PROBABILITY AND STATISTICS:

(8) What is a sample space? Simple event? Probability? Do you know formulas in Theorems 2, 3 (pages 28, 29)? How do we define conditional probability? Independence? What is the difference between independent events and mutually exclusive events?

(9) What does the Law of Total Probability say? Did you memorize Bayes' formula? Do you know the definition of independent events? What is a random variable? Probability mass function? Cumulative distribution function? How do you compute the mean, variance, standard deviation of a discrete RV? Are you familiar with Theorem 7 (page 78) and Theorem 8 (page 94)?

(10) What is a Bernuolli trial/random variable? A binomial random variable? How do we define the binomial distribution, i.e., what does b(k,n;p) mean? Did you memorize the formula in Theorem 11 on page 117? What are the mean and the variance of a binomial distribution? Are you able to recognize when a random variable has a binomial distribution?

(11) What is a continuous random variable? What is a probability density function, and what are its properties (definition 36 on page 148)? How do we find the cumulative distribution function, F(x) of a continuous random variable X (definition 37, page 152)? What are the properties of F(x) (Theorem 13, page 155)? How do we find the mean and the variance of a continuous RV (definition 38 on pages 158-159)?

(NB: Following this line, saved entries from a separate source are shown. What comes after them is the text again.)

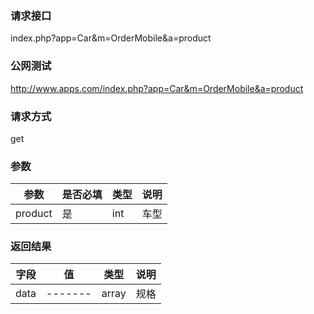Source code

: ### **请求接口**
index.php?app=Car&m=OrderMobile&a=product



### **公网测试**
http://www.apps.com/index.php?app=Car&m=OrderMobile&a=product

### **请求方式**
get


### **参数**
|参数       |是否必填          |类型    |说明        |  
| ---------  |--------    |-------- |--------  | 
|product|是          |int    |车型       |  

### **返回结果**
|字段        |值          |类型    |说明        |
| ---------  |--------    |-------- |--------  |
|data|-------   |array  |规格  |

(12) Do you know the formula for the probability density function of a normal RV (definition 39, page 16)? Can you graph the normal distribution illustrating the properties in Theorem 14? What is the standard normal distribution? How do we use it to compute probabilities? What is the 68-95-99.7 rule? How do we compute F(-z)? [Note: You may want to review improper integral and L'Hopital's Rule from your 1LS3 textbook to help with questions in sections 13 and 14.]